At one level Django, set in 1858 on the eve of the Civil War, can be viewed as simply a prelude to Lincoln. It captures essential realities of slavery, whose permanent demise Lincoln, set in 1865 near war's end, reminds us came through hard-fought pragmatic politics that produced the Thirteenth Amendment to the Constitution.
"Django" graphically shows the pervasive violence -- actual and potential, physical and psychological, capricious and everyday -- that enforced slavery. Surprisingly -- this is, after all, a Tarantino film -- it does so most effectively, not in its more sensational scenes, but in its simple shots of the whip-scarred backs of the title character (Jamie Foxx) and his fellow slaves, including his wife, Broomhilda (Kerry Washington). One leaves the theater with a visceral understanding of the fear and rage that slaveholders and slaves both lived with.

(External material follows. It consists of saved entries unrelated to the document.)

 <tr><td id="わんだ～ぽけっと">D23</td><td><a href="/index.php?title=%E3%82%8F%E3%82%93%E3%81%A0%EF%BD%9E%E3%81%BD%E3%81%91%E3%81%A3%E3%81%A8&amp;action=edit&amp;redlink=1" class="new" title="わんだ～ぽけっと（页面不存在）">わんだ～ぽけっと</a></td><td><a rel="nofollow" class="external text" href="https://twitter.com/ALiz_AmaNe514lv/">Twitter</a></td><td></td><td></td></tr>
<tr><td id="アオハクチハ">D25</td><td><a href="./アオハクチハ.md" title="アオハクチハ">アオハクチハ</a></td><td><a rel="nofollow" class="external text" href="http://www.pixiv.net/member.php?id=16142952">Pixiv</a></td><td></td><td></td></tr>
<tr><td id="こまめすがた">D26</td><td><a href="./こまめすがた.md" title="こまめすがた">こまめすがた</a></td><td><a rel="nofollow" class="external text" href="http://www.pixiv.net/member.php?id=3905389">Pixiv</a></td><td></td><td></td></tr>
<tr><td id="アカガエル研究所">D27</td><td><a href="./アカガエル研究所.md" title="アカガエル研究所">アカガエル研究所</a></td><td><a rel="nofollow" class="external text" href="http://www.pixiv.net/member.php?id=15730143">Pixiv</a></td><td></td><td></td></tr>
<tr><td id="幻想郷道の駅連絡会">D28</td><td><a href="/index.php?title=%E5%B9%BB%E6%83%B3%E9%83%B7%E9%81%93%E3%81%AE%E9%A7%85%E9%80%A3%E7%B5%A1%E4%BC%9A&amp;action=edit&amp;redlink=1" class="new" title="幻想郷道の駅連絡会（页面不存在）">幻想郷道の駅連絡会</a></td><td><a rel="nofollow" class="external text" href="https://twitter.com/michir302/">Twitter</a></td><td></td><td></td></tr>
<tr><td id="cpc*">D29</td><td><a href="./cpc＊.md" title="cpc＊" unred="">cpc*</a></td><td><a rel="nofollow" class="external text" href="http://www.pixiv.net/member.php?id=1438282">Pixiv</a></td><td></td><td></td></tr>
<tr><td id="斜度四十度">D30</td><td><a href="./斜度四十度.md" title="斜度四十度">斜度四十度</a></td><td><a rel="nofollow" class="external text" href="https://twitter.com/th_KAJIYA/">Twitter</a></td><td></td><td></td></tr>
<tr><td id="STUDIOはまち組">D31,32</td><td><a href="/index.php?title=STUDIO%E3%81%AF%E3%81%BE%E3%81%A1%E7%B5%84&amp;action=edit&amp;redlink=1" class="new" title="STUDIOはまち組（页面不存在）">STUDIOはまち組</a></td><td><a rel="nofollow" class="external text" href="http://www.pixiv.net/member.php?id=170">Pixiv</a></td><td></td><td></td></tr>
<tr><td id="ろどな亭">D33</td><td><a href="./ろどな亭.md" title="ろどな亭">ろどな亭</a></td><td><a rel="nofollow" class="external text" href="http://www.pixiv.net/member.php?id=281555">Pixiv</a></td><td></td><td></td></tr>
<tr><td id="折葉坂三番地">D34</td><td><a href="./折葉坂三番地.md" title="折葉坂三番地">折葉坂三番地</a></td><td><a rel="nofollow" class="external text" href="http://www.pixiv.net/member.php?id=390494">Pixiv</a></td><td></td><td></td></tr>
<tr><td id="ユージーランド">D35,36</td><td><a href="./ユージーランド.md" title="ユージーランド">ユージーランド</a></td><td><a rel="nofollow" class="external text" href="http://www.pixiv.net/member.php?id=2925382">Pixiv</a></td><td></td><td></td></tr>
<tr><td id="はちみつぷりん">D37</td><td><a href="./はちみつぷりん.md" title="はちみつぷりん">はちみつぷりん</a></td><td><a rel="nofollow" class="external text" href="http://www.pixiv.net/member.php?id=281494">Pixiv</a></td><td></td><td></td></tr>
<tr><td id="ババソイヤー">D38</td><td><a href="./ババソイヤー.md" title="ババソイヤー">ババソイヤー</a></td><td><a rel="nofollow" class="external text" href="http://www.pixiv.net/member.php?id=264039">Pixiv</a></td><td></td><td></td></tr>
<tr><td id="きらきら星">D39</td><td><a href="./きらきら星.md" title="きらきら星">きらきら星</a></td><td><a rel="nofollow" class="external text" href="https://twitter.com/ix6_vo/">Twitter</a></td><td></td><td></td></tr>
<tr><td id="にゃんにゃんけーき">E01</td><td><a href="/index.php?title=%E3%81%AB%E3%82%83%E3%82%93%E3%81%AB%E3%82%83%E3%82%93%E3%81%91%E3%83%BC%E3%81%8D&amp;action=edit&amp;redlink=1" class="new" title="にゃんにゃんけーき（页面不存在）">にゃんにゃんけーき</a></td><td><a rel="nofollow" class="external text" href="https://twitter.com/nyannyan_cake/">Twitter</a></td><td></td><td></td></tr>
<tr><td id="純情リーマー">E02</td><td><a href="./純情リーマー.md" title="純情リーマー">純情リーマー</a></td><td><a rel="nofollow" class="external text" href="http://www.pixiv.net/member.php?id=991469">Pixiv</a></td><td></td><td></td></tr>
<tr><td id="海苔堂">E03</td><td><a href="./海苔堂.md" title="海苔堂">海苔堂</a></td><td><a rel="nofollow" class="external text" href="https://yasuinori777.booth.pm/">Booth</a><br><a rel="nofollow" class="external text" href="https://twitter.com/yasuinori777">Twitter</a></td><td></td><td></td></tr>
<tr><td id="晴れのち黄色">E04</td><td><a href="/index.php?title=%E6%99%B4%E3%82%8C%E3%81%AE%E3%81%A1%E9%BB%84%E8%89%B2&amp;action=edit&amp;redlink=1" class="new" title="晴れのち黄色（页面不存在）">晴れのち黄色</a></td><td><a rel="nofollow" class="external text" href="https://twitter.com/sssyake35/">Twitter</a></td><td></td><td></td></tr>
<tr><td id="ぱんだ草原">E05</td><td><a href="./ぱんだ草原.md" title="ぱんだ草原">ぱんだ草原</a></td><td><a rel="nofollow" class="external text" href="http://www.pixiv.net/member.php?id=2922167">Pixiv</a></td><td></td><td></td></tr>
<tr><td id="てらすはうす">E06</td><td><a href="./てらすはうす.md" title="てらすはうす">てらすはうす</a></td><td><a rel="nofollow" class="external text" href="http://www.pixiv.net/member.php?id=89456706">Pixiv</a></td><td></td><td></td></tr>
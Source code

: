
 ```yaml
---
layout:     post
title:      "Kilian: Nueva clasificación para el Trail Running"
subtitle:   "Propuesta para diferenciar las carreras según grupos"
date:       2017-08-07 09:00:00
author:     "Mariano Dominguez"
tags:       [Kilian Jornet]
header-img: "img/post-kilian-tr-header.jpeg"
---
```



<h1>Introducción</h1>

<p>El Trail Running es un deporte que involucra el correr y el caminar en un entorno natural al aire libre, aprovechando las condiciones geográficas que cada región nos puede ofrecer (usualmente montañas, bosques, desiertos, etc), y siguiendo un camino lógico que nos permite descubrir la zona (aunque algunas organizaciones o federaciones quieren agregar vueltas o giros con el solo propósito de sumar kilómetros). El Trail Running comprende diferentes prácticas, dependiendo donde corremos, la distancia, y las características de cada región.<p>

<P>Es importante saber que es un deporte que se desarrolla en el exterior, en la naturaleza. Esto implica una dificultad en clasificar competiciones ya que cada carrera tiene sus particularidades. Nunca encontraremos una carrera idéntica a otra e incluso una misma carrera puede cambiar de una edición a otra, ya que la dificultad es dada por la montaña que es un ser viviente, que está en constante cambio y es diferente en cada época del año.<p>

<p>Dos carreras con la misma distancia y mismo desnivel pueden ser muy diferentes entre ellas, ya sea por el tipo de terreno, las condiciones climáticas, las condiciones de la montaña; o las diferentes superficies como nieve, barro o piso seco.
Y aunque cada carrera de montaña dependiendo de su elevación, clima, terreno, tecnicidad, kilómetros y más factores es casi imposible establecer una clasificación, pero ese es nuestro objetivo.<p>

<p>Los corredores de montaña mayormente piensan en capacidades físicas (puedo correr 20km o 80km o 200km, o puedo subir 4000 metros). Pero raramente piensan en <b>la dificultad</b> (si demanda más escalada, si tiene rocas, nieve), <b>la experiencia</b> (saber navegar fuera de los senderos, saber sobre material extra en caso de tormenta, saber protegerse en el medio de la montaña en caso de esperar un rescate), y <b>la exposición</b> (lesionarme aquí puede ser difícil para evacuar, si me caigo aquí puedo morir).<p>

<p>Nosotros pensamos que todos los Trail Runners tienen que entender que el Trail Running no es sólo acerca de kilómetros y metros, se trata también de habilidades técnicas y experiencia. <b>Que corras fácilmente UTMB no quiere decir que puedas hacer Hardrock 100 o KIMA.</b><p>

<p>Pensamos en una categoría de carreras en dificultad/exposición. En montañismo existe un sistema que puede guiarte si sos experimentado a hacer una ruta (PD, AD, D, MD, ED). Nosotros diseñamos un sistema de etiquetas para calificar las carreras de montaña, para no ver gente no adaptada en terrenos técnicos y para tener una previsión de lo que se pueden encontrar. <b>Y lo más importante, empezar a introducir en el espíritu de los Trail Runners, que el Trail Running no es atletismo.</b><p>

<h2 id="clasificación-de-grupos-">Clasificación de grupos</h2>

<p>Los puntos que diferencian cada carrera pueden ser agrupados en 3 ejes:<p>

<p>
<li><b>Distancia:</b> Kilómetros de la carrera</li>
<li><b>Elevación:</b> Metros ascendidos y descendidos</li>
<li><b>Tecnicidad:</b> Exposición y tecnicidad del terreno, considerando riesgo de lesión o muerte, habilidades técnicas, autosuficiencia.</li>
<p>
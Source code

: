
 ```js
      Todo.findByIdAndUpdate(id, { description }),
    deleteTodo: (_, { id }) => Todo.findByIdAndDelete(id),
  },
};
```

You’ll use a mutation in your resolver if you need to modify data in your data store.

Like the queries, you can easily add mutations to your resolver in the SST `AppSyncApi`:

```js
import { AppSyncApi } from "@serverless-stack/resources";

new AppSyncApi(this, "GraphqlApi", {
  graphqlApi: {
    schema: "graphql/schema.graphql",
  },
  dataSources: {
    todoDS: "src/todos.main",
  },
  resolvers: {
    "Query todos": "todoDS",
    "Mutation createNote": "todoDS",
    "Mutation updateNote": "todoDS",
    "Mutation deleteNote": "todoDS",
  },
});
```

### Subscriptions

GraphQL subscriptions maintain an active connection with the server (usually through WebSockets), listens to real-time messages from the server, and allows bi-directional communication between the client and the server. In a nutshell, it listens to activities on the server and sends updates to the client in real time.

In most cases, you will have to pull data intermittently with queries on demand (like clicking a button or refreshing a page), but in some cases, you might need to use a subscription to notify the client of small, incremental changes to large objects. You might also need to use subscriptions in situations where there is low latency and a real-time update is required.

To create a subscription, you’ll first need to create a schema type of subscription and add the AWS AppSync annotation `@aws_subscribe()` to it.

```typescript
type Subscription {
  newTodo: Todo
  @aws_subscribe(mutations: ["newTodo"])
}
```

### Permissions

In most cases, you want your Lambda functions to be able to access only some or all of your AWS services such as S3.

Django also provides a much-needed reminder of another awful reality of slavery: the nation's horrific domestic slave trade so critical to the rise of the cotton kingdom. Between 1800 and 1860 some one million slaves were forcibly moved from the Upper South to the Deep South, 60 percent of them through sale to traders. Like Harriet Beecher Stowe in her great 1852 antislavery novel, Uncle Tom's Cabin, Tarantino focuses less on slave labor than on the buying and selling of slaves, including the haggling over their monetary value. As in Stowe's novel, the slave traders in the film are a repellent blend of crudity, cupidity, and cruelty whose livelihood depends upon the forcible breakup of loved ones like Django and Broomhilda, for whose marriage slavery affords no legal protection.
The film's real achievement, however, is in highlighting slavery as a legal institution that gave masters ownership and control over the labor and bodies of the men, women, and children who by law were their human chattel. In the film's most chilling scene, the tyrannical slaveholder Calvin Candie (a creepy Leonardo DiCaprio) without hyperbole thunders, "Under the laws of Chickasaw County [Mississippi], Broomhilda is my property. And I can do anything with my property I so desire."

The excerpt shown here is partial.